Trends in the auto industry ebb and flow as the buyers’ tastes change. Suddenly, despite it functionality, the minivan was not cool anymore. Auto buyers found that it was necessary to address traffic in an assault vehicle with four wheel drive, essential to survival in the urban jungles. The SUV was quickly in vogue. As tastes change, so does the economy. The SUV is now nearly dead due to gas prices. Even its replacement, the crossover (CUV), is less attractive in favor of other, more fuel efficient choices.


But is the minivan dead? On the surface it might seem so. GM and Ford have given up their minivans completely. Even Chrysler, the vehicle’s creator, is scaling back its minivan production. Sales this year of the Chrysler Town & Country is down 13%, while its Dodge Grand Caravan is down a whopping 35%. Whether it is due to high gas prices, stiff competition, or the change in buyers’ tastes (all of the above?), the lack of sales is forcing Chrysler to shut down one of its key minivan assembly plants.


Regardless, all of the reasons for Lee Iacocca’s original design and subsequent success are still valid today. Families still need to shuttle kids, groceries and soccer balls. It still snows in Maine, so the traction and simplicity of front wheel drive still makes sense. Weekend warriors still need to remove seats to make room for a visit to Home Depot. Drivers still like the added visibility of elevated seating. These are the reasons why the minivan was, and still is, a great design.

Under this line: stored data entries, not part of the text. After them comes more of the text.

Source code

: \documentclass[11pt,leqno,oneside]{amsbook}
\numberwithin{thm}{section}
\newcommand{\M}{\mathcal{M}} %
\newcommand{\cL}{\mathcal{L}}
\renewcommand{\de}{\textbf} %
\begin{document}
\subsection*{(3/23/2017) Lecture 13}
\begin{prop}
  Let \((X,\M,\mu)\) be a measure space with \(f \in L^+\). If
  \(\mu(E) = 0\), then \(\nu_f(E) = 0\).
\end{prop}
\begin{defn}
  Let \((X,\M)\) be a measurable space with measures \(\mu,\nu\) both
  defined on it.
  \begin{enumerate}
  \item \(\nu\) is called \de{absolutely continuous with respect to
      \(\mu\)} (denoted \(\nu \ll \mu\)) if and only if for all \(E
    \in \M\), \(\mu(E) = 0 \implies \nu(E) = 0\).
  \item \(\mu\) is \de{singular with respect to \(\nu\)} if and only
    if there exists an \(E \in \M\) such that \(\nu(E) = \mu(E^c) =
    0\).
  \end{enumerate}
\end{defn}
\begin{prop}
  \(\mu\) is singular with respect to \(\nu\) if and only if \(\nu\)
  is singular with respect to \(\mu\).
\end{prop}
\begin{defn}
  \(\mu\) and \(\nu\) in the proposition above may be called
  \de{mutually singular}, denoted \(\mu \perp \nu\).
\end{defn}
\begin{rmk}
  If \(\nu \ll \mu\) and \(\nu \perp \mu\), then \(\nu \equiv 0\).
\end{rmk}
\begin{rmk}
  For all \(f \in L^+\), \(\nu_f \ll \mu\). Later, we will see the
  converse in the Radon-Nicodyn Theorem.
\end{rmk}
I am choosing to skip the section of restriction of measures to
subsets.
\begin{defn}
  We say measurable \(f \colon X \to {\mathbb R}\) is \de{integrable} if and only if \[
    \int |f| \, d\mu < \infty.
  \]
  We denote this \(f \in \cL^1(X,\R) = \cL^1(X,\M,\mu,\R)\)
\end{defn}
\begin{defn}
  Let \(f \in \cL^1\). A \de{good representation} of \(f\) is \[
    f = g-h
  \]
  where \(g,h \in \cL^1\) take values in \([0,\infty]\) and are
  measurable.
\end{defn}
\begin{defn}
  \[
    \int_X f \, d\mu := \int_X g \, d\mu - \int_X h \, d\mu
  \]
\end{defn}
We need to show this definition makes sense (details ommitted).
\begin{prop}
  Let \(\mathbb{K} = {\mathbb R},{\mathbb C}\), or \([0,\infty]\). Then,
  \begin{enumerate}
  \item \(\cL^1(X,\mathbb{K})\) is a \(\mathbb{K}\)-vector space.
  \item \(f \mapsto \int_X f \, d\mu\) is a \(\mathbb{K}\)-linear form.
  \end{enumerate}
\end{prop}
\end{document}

My family recently made the trek from Maine to Brooklyn, New York to embark on a 9 day Caribbean cruise. Staying with relatives on Long Island, my brother-in-law graciously agreed to drive us in our Ford Windstar minivan to the cruise ship terminal. Packed to the gills with 4 people, 13 pieces of luggage and our guest driver, the van navigated effortlessly the chaos of New York City traffic, pot holes and all. Then, the value of the minivan truly shined as we faced the challenge of frantically unloading at the ship. Amongst the maze of limousines, taxis and shouting porters, the tailgate opened, the sliding doors slid, and in a flash, all of the gear and passengers were out in a matter of moments. Let’s see an SUV/CUV do that without bumped foreheads and a few expletives from aggravated New York cab drivers.


Frumpy image or not, the original design concept of the minivan still makes sense. Its versatility continues to prove itself repeatedly to this driver. That day in Brooklyn reminded me of just how much it really can deliver. The minivan: not quite dead in my book.